Thursday, August 02, 2018

BOOK REVIEW! I DREAMED I WAS A VERY CLEAN TRAMP, AN AUTOBIOGRAPHY BY RICHARD HELL (Ecco Books, 2013)



Sometimes I get unsolicited music and even fanzoonies in the mail, but rarely do I ever get a BOOK. But lo and behold an actual tome for our times did make its way to my door a week or so back, sent to me by someone who goes by the name of "Armen" (sounds like an alias...y'know, like Armen Hammer) who lives in Newton Massachusetts, an area I remember from various fambly getawayfromitalls as being kinda rainy though lush with lobster rolls!

And wow, the book this "Armen" sent is not anything to be snoozed at either, but the autobiography of one Richard Meyers also known as Richard Hell, one of the bigger names in that p-rock world that more'n a few readers of this blog give lip service to! I knew this book existed but never really felt the energy to go and search out a copy to read, so thanks be to this "Armen" for not only sending me this book presumably "gratis" but for giving me something other'n an old tattered NANCY comic book to write up for my usual weekday sendouts.

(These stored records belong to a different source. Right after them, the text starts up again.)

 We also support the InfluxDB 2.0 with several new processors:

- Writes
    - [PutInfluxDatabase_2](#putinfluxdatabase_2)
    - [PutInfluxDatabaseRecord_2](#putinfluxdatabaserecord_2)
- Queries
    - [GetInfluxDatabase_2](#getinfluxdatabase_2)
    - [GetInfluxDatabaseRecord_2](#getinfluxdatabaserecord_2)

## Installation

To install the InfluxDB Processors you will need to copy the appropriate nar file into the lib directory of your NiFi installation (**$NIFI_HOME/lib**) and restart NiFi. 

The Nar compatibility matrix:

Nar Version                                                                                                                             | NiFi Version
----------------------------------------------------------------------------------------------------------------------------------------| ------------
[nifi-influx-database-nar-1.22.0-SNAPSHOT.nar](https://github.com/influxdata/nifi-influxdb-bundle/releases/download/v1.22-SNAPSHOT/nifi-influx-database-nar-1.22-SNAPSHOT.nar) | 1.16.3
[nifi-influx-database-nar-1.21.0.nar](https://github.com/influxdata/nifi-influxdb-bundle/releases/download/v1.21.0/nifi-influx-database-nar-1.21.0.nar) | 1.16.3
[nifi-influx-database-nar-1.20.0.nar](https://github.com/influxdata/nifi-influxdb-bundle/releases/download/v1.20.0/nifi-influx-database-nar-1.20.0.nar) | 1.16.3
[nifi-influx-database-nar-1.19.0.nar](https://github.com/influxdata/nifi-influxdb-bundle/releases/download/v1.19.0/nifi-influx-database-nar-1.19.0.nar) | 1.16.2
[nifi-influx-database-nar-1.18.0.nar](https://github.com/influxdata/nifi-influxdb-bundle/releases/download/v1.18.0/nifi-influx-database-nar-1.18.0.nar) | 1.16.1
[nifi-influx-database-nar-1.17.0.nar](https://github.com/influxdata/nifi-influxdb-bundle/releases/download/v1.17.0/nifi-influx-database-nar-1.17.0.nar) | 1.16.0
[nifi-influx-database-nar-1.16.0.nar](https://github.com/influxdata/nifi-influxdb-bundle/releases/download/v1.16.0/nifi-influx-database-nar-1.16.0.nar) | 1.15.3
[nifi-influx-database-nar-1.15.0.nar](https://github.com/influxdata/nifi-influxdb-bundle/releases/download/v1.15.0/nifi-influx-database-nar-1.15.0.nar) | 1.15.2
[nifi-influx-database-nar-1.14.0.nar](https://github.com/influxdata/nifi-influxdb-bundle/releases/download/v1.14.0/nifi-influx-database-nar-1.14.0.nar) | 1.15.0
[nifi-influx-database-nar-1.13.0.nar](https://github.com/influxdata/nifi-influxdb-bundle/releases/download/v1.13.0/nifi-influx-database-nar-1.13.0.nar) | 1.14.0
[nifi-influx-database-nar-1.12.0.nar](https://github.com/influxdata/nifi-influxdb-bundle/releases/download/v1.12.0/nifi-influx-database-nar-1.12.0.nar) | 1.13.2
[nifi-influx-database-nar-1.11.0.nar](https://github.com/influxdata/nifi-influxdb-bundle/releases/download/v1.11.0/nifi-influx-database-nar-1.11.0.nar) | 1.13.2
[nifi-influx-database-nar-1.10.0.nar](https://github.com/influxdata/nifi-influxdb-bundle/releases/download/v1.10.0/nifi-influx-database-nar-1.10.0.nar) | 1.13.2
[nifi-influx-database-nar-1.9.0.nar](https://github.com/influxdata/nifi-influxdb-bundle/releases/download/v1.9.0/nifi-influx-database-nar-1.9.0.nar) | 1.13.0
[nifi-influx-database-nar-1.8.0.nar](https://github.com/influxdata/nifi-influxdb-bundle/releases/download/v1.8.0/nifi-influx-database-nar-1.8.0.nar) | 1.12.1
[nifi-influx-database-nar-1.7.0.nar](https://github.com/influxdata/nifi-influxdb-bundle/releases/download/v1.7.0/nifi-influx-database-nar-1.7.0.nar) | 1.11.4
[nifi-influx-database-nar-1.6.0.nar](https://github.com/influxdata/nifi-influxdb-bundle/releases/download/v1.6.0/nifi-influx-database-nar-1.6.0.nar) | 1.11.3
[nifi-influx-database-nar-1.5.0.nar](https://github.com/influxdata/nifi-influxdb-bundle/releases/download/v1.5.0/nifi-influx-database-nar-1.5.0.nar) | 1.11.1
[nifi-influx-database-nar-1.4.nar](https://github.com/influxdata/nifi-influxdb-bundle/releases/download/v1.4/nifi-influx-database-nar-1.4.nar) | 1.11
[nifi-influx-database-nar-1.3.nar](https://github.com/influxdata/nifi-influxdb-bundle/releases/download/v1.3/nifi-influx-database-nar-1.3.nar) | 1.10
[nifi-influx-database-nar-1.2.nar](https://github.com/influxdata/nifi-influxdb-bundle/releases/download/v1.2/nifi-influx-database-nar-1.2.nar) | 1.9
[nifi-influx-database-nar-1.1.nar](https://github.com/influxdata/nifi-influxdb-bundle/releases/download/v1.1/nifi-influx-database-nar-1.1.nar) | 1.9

Now I know that some of you readers probably hold Hell in as much contempt as you do me...after all, when the first issue of the legendary KICKS fanzine came out '79 way it was Dick himself who got the "BE KNOW YOU KNOW THE DIFFERENCE BETWEEN DOING THE JERK AND BEING A JERK" treatment! But for me, who never met the guy or even spoke to him on the telephone or heard anything personally bad about him other' what everybody else knows Hell was, and remains for that matter, one of those rockmag guys alla us bedroom pose in front of the mirror pretending we were at Max's Kansas City type of turdballs sure wished we were. And somehow, like a stage mother or even Judy Hennsler's dad snapping photos of his progeny doing pirouettes on the school stage, we all could live through the guy no matter how besotted or just plain unsocial he might be. Just like we all wished we were, natch!

So I DREAMED I WAS A VERY CLEAN BUM is a great 'un to read what with Hell giving us his take on that whole sixties/seventies under-the-underground trip that still seems vital in retrospect. In fact, that era of rock primacy was something that I sure adored because not only was it rooted in the best moments of mid/late-sixties sound as repeato riff bliss but was CURRENT (via the under-the-underground sixties worship as in Velvets vs. Airplane) as well. Of course things like the closing of Max's Kansas City (spiritual) and the advent of MTV (visual) created the deep slide into rock as being totally meaningless to the mass of Lou Reed wannabes worldwide, but I guess it did have to come to an end sometime...

But while it was going....woooosh! And Hell really gives us the details from his suburban slob upbringing to prep school days and of course that late-sixties move to En Why See to try his hand at poetry and lotsa gals, and you kinda see yourself in the whole mess too even if the sitchy-ashions at hand might have gotten a little too...ookie ifyaknowaddamean... Lotsa interesting details regarding Television, the Heartbreakers and of course Richard Hell's own Voidoids do show up and ya gotta be glad that this book ends at just the RIGHT time (early-eightes) because hey, did you really want to read anything about Hell's short-lived marriage to video-schmoozer Patty Smythe of Scandal fame???

Other things I woulda wanted to know about are more'n obviously missing, such as was that group with Hell and Nick Lowe called "Mirrors" really scheduled to perform at the 1976 Mont de Marsan punk fest or was that just a sneaky promoter ploy? We'll probably never know about that 'un for sure but I can tell ya that I DREAMED I WAS A VERY CLEAN BUM is like, a book I can get into if only to sate more of that neo-crypto-post-Velvet Underground sense of eternal drone that continues to affect my life years after even I, and maybe even you, should have known better.